JAN GARBAREK - TWELVE MOONS

CD

19 €

Twelve Moons was Jan Garbarek’s 20th album as a leader for ECM. It also happened to be the 500th ECM production. The figures say something about the value of endurance. Back at the beginning of this story George Russell claimed that Jan Garbarek would come to be regarded as the most important European improvising musician since Django Reinhardt. A remark that smacked of hyperbole at the time now seems credible.

 

There are very few European improvisors who can be said to have transcended their original influences and made a music that reflects their own life, their own experiences ("If you don't live it, it won't come out the horn" - C. Parker), but Garbarek is unquestionably one of them. Lessons learned from a wide range of role models - Coltrane, Ayler, Pharoah Sanders, Dexter Gordon, Ben Webster - have been completely integrated in a conception that is in many particulars specifically Norwegian yet is also universal, continually uncovering correspondences with the folk musics of the entire globe. "You might say that I live in a spiritual neighbourhood that is scattered geographically around the world." Thus Garbarek is equipped to move easily from, say, jazz ballads with Miroslav Vitous (Star, Atmos) to North Indian classical music, interacting with singer Ustad Fateh Ali Khan and his group on Ragas And Sagas. This is one aspect of the saxophonist's work. Along the way, working on his own projects, he has also learned much about the dynamics of band leadership, and how to staff his groups with provocative combinations of personnel, sparking new music by bringing together players from quite different cultures.

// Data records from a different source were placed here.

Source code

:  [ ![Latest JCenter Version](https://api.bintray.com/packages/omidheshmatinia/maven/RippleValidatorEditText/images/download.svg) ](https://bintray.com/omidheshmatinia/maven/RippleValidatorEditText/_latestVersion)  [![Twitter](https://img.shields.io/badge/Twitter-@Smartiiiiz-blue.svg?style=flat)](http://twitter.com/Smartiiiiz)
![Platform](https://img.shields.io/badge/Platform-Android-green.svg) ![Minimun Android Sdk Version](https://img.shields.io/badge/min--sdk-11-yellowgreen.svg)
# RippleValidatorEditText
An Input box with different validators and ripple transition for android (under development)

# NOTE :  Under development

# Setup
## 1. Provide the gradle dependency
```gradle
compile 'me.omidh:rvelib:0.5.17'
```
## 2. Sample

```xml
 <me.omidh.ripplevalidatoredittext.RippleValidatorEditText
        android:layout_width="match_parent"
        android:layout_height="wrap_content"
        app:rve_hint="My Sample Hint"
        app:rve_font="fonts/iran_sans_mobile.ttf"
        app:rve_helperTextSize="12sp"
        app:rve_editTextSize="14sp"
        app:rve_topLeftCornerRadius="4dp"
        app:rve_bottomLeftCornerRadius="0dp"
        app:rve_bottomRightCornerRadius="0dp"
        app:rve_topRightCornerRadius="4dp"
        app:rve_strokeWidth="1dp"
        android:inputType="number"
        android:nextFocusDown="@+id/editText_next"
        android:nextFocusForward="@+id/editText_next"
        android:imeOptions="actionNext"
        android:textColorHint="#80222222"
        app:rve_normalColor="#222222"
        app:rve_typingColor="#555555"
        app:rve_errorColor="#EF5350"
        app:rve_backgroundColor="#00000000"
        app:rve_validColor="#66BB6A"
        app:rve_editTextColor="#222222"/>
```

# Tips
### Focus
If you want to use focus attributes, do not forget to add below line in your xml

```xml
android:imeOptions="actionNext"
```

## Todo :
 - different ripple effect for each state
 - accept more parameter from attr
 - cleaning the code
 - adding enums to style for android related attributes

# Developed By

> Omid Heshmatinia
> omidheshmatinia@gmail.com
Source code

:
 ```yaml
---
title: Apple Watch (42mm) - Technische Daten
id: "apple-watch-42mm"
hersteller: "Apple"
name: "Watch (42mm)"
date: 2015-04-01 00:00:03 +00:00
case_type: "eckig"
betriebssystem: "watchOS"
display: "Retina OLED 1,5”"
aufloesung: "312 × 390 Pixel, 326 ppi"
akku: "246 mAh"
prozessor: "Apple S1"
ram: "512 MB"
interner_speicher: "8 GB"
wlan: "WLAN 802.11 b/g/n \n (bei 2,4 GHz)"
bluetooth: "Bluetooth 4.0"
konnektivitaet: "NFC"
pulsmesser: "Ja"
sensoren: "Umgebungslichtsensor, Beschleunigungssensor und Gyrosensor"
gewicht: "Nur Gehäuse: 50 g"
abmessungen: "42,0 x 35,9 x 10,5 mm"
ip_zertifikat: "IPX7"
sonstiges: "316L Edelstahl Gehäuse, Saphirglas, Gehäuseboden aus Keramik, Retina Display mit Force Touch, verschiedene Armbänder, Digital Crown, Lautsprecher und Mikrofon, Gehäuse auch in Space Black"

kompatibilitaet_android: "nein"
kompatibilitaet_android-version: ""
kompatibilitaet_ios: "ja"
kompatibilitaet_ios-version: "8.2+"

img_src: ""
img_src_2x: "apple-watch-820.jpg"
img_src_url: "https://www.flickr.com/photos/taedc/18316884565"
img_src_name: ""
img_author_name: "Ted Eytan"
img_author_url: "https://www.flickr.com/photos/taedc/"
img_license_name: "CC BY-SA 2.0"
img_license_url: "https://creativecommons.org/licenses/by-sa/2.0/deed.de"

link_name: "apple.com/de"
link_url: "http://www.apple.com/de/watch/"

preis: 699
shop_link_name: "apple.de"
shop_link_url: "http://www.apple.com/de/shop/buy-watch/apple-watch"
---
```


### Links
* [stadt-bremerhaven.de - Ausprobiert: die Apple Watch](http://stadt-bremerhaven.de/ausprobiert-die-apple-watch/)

Twelve Moons was the first Garbarek Group record after 1990's I Took Up The Runes, and in the interim there had been one fundamental change in the line-up, with Marilyn Mazur replacing Nana Vasconcelos. The Danish percussionist, who joined Garbarek's group after leaving Miles Davis's, is less of a "colouristic" player than her predecessor. She stays closer to the heart of the rhythm, working closely with Parisian drummer Manu Katché to build lithe, limber grooves that the leader can deploy as launch-pads for his impassioned flights on soprano and tenor.

 

Eberhard Weber had been with Jan since 1981's Paths, Prints, though their association goes back further, to Ralph Towner's 1974 "Solstice" band. Rainer Brüninghaus joined the Garbarek unit in time for the 1984 recording of It's OK To Listen To The Gray Voice, strengthening the German contingent in the line-up; Brüninghaus, of course, was a charter member of Weber's Colours band in the 1970s.

 

The thrust of the Garbarek Group's music is multi-directional. If the rhythms are frequently earthy and almost tribal in feel, the synthesizer soundscapes (created by Garbarek himself on the title track, and by Brüninghaus elsewhere) are richly-textured and hypermodern. The ensemble sound is uncategorizable: Garbarek rejected the "jazz" category for his own work long ago. ("When people ask me what kind of music I play, I have to say 'I don't know.'")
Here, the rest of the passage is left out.